● **Records to process**:
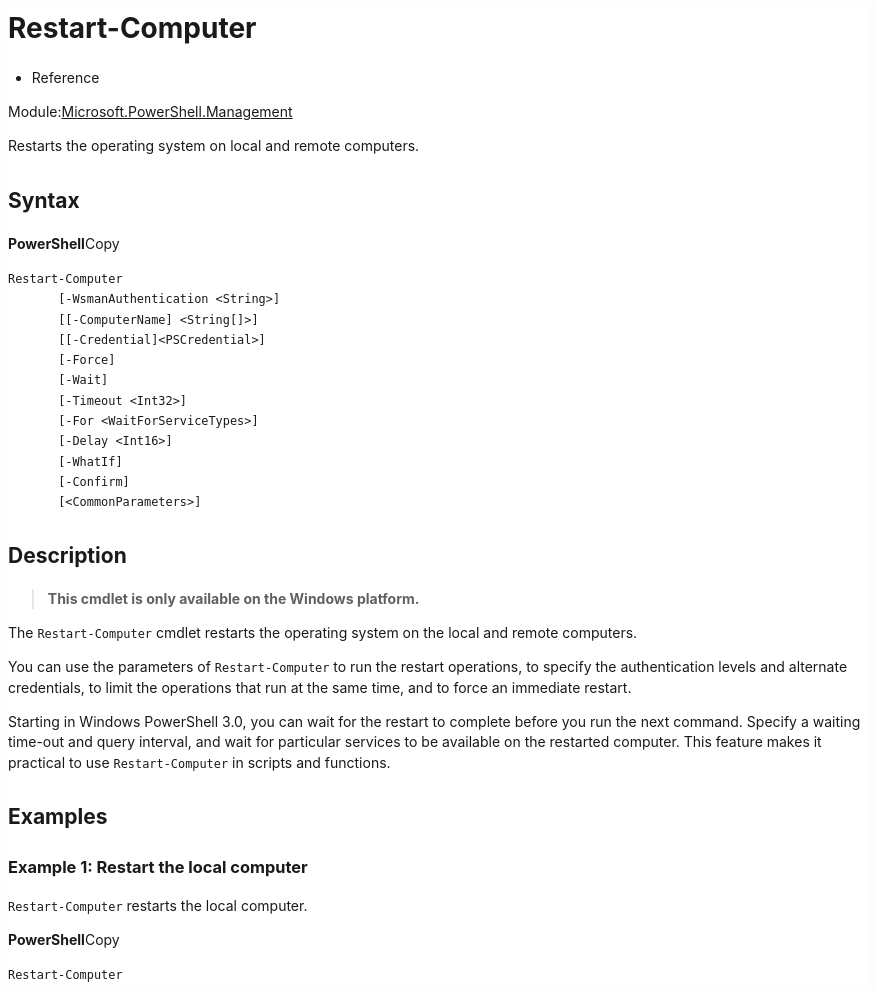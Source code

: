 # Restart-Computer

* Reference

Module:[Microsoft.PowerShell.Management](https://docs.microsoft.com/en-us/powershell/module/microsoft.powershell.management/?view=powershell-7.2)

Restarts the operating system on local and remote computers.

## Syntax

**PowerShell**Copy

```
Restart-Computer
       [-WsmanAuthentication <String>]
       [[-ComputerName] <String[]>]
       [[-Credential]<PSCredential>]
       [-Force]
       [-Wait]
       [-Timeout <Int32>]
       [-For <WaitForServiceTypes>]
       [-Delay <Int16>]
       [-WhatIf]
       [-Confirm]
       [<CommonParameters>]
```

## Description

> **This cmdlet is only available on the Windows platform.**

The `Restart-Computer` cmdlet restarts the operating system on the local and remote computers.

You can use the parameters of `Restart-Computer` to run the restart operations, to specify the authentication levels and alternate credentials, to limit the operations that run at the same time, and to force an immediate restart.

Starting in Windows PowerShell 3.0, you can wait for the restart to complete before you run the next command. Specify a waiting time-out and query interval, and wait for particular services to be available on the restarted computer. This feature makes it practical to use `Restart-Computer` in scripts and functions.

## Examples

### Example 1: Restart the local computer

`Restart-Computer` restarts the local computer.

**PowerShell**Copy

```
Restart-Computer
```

● **Assignment**: All lines above from the one containing "the local and remote computers." to the one containing "the local computer." must be repeated exactly, both lines included, and no others.

● **Output below**:
The `Restart-Computer` cmdlet restarts the operating system on the local and remote computers.

You can use the parameters of `Restart-Computer` to run the restart operations, to specify the authentication levels and alternate credentials, to limit the operations that run at the same time, and to force an immediate restart.

Starting in Windows PowerShell 3.0, you can wait for the restart to complete before you run the next command. Specify a waiting time-out and query interval, and wait for particular services to be available on the restarted computer. This feature makes it practical to use `Restart-Computer` in scripts and functions.

## Examples

### Example 1: Restart the local computer

`Restart-Computer` restarts the local computer.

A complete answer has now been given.